A standard classification that supports how consumers search and discover, and is based on form, function and key product attributes instead of where it should be displayed on a site, would enable "new technologies such as predictive merchandising and more personalized content delivery." GS1 US is currently working with online retailers and content providers to explore the development of such a prototype. The successful implementation of such a system, combined with cloud storage and other new tools and technologies would help power the analytics component and inevitably drive down the costs of data processing and storage.
Everything is retail
In the omni-channel retail world, it's fair to wonder just how much "omni" we're talking about, and where and in what forms these personalized retail experiences will be delivered. All signs point to anywhere and everywhere. Anything can be a retail channel, says the team at JWTIntelligence, and an ever-growing offering of new technologies, gadgets and applications are making it happen:
Windows. Interactive touch screens and QR codes have made window shopping a reality. Adidas NEO stores have received a lot of press for their exterior store windows, which feature life-size products on interactive mannequins, creating an irresistible digital draw for shoppers, passersby and the curious. Window shoppers are directed to a mobile URL which links their smartphones with the window transactions.

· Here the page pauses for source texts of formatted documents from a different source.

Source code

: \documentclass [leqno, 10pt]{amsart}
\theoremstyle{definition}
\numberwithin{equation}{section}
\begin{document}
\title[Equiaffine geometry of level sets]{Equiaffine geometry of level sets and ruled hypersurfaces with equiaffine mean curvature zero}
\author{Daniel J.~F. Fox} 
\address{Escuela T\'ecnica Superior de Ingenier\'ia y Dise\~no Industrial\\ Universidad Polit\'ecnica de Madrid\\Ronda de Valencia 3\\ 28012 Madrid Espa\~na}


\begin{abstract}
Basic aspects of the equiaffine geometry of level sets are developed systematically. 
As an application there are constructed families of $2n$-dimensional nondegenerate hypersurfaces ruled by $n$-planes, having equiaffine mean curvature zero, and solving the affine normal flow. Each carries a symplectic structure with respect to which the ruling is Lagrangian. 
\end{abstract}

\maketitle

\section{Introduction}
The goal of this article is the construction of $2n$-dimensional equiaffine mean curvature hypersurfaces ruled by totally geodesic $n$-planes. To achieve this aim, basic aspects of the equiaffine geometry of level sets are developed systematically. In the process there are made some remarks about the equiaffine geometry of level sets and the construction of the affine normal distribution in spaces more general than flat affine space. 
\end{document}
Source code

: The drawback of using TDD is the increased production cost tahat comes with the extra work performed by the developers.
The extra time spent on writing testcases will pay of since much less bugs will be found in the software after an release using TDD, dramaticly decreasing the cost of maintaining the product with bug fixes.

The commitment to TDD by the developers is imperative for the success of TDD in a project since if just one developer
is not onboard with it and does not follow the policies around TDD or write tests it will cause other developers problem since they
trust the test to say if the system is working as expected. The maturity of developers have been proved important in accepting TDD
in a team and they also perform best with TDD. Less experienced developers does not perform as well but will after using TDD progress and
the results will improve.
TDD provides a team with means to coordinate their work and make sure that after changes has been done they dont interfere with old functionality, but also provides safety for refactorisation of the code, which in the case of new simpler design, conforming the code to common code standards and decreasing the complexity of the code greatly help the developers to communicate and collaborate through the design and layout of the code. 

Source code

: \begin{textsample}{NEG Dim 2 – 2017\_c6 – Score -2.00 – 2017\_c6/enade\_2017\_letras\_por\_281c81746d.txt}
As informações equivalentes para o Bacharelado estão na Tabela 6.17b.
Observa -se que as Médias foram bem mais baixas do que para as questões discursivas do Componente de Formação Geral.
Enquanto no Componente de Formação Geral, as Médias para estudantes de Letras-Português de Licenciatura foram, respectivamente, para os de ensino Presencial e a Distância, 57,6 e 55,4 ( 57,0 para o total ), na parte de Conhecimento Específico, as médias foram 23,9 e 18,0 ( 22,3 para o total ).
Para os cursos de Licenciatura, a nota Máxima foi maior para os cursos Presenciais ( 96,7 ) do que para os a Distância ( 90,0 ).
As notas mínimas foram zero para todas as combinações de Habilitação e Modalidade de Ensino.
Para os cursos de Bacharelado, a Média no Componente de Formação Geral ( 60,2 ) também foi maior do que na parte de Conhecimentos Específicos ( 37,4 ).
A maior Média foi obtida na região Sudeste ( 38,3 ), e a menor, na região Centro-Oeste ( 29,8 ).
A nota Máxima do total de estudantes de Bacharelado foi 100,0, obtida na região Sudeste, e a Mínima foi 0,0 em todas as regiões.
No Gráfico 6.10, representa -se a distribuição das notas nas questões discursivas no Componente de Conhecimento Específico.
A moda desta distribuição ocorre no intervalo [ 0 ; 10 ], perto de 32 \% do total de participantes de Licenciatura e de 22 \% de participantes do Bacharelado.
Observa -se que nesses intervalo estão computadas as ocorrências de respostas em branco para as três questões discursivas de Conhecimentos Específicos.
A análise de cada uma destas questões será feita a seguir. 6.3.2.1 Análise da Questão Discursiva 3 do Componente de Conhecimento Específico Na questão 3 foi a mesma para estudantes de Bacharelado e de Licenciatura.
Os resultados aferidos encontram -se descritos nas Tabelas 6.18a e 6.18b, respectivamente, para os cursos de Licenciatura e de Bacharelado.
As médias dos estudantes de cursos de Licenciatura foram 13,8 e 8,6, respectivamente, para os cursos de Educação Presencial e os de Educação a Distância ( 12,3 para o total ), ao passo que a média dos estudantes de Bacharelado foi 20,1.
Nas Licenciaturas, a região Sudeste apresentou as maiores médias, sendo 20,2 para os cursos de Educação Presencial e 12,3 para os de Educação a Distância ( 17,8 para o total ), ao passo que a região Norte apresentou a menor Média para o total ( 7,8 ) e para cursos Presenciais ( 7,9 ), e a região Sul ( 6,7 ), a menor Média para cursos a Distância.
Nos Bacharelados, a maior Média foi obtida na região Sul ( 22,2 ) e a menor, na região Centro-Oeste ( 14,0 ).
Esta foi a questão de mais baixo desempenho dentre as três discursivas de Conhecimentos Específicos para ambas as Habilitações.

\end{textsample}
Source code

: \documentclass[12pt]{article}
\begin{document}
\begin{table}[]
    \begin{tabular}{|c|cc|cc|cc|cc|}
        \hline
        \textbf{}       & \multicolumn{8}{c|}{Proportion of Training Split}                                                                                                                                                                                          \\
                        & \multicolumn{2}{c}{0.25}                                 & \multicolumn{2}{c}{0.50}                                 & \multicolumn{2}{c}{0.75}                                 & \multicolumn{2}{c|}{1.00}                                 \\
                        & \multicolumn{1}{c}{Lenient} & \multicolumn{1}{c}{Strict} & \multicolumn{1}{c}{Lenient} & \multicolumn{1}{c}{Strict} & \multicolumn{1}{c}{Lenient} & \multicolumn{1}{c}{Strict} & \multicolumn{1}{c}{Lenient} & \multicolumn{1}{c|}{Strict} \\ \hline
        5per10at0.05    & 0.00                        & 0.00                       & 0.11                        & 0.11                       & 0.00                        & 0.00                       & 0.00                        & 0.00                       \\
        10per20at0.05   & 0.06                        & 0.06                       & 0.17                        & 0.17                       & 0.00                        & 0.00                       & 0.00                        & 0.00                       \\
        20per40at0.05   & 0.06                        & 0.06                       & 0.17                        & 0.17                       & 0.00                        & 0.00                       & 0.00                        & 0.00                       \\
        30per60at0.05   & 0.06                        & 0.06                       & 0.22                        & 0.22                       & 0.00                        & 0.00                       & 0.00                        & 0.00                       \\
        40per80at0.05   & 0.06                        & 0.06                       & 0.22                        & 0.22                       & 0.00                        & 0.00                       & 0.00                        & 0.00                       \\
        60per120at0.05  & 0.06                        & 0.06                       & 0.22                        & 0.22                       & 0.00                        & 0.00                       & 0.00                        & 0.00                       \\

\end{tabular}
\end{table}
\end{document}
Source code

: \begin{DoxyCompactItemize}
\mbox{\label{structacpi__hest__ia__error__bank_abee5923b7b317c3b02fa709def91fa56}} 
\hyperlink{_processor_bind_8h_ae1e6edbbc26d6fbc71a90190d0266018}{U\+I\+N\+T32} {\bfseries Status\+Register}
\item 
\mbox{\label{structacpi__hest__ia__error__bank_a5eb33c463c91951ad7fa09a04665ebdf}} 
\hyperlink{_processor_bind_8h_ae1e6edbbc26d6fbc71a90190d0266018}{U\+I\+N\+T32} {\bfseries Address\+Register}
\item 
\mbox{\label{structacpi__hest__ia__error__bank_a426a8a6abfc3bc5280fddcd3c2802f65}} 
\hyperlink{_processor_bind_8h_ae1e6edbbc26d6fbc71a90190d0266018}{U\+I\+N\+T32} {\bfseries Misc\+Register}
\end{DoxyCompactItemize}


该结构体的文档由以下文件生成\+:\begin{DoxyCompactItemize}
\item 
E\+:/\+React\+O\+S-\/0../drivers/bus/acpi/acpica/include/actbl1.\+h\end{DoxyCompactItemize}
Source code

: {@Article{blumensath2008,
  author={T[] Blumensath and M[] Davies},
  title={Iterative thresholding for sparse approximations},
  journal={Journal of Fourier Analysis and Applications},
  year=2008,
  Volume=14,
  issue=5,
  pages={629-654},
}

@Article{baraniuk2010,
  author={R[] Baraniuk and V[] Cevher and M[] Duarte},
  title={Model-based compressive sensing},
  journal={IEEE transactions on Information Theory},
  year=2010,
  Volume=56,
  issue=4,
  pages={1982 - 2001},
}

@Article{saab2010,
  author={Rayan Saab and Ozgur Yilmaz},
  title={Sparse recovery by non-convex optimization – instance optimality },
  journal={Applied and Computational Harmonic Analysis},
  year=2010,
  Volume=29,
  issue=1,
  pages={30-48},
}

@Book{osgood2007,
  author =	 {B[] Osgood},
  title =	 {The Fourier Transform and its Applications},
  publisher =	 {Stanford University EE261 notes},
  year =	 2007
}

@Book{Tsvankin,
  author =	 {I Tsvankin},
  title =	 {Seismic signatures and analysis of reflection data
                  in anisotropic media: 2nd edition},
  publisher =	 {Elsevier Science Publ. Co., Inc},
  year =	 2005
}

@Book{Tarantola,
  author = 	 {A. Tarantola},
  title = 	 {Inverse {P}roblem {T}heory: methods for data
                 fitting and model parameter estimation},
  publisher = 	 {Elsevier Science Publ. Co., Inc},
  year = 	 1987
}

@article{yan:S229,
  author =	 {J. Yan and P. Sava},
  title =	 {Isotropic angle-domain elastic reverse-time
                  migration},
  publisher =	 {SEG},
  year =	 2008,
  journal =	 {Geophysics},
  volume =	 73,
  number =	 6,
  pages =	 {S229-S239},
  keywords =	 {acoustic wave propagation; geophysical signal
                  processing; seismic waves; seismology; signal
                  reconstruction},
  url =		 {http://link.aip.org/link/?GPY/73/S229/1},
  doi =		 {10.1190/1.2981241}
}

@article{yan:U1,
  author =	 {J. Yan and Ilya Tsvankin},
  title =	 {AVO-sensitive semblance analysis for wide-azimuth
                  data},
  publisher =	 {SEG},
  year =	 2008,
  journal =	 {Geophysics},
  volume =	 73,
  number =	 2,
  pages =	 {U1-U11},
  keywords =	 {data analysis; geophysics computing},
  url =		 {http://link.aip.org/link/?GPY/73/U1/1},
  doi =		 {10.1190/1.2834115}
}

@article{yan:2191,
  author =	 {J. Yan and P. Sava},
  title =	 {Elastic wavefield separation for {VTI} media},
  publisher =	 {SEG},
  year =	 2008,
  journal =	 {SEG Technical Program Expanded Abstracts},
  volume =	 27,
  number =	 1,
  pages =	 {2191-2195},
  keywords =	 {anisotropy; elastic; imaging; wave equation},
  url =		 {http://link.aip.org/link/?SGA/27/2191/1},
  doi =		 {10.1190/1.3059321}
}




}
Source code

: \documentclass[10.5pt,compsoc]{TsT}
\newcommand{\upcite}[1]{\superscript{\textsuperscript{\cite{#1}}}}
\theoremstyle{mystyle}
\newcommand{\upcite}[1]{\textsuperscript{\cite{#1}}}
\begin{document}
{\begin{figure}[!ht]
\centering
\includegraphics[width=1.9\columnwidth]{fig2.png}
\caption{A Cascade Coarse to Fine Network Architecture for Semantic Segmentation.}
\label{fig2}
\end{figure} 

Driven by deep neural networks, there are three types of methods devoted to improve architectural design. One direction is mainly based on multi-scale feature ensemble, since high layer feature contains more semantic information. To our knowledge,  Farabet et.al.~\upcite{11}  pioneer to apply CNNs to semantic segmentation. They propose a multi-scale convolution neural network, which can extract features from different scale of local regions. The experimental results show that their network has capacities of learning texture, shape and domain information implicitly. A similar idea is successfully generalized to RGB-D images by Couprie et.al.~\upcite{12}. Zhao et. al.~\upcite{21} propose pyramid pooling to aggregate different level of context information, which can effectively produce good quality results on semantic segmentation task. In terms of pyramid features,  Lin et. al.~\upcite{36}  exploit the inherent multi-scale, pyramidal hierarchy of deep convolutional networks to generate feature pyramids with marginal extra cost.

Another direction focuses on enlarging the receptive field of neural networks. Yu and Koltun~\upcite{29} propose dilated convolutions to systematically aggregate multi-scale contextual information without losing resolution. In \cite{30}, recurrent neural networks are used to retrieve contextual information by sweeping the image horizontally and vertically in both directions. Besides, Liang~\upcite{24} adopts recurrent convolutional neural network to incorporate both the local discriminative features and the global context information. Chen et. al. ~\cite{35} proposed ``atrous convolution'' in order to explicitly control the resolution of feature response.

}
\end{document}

The shopper can drag products into a life-size, on-screen shopping bag, edit details and save the bag for later purchase. In Toronto, during the 2012 holiday shopping season, Mattel and Walmart Canada created a virtual pop-up toy store with two walls of three-dimensional toy images and QR codes that consumers could purchase with a scan of their smartphone. In Amsterdam's upscale shopping area, The Nine Streets, Paypal partnered with 30 stores that posted QR codes on their windows. Passersby could purchase anything displayed in the windows by scanning the codes using a special mobile app.
Walls. At last year's New York Fashion Week, Glamour magazine set up a shoppable "Apothecary Wall" that let consumers shop beauty products from the magazine's advertisers by using a downloadable "Glamour Friends and Fans" app to scan barcodes with their smartphones.
Home. Store Trek, developed by U.K. firm Keytree using Microsoft Kinect and 3D TV technology, is a 3D "immersive" virtual store, shown on a television screen in the comfort of one's home, in which the shopper walks down virtual aisles, reaches out to purchase (via "intuitive interaction") virtual products on virtual shelves, adds the products to a 3D basket, and pays for and arranges delivery via the retailer's online system. The virtual product selection is personalized, based on the shopper's purchasing history and preferences.
Interactive catalogs. Already an established channel, tablets offer easier browsing with the touch of a finger, and apps like Catalogue by The Find, which aggregates catalogs for simultaneous browsing. Catalogue is the most downloaded catalog app and won a 2012 Appy Award for the best Retail Shopping app.
Ballard Designs recently launched Ballard+, an app that combines print direct marketing with mobile commerce by enabling the user to browse and shop the retailer's print catalog using image recognition technology. The free app, which features "tap-to-buy" shopping, product details and reviews, multiple image viewer and social sharing, works with Ballard's December 2012 early winter issue and is compatible with iPhone and iPad devices. Shoppers hold their iPhone or iPad above the page of the catalog to activate the app and connect to the digital experience. A box encompasses each item on the page, wherein users tap for product information. A touch of the purchase button directs items in the shopping cart to ballarddesigns.com for check-out.
"Our customers not only look to the Ballard catalog for home décor and accessories, but also for design inspiration and ideas," said Ryan McKelvey, president of Ballard Designs. "The Ballard+ app enhances the experience of flipping through the catalog each month by simply integrating a mobile or tablet device. Having the functionality of our online channels directly available with our print catalog creates an ease-of-use that will provide an innovative, digital experience for our customers."
A company called CinePrint has also developed a technology that adds a digital layer to print advertising. The technology was demonstrated in a recent magazine ad for the Lexus 2013 ES sedan. When users place an iPad beneath the ad page, the vehicle turns on to a soundtrack, the headlights illuminate, and the interior is revealed.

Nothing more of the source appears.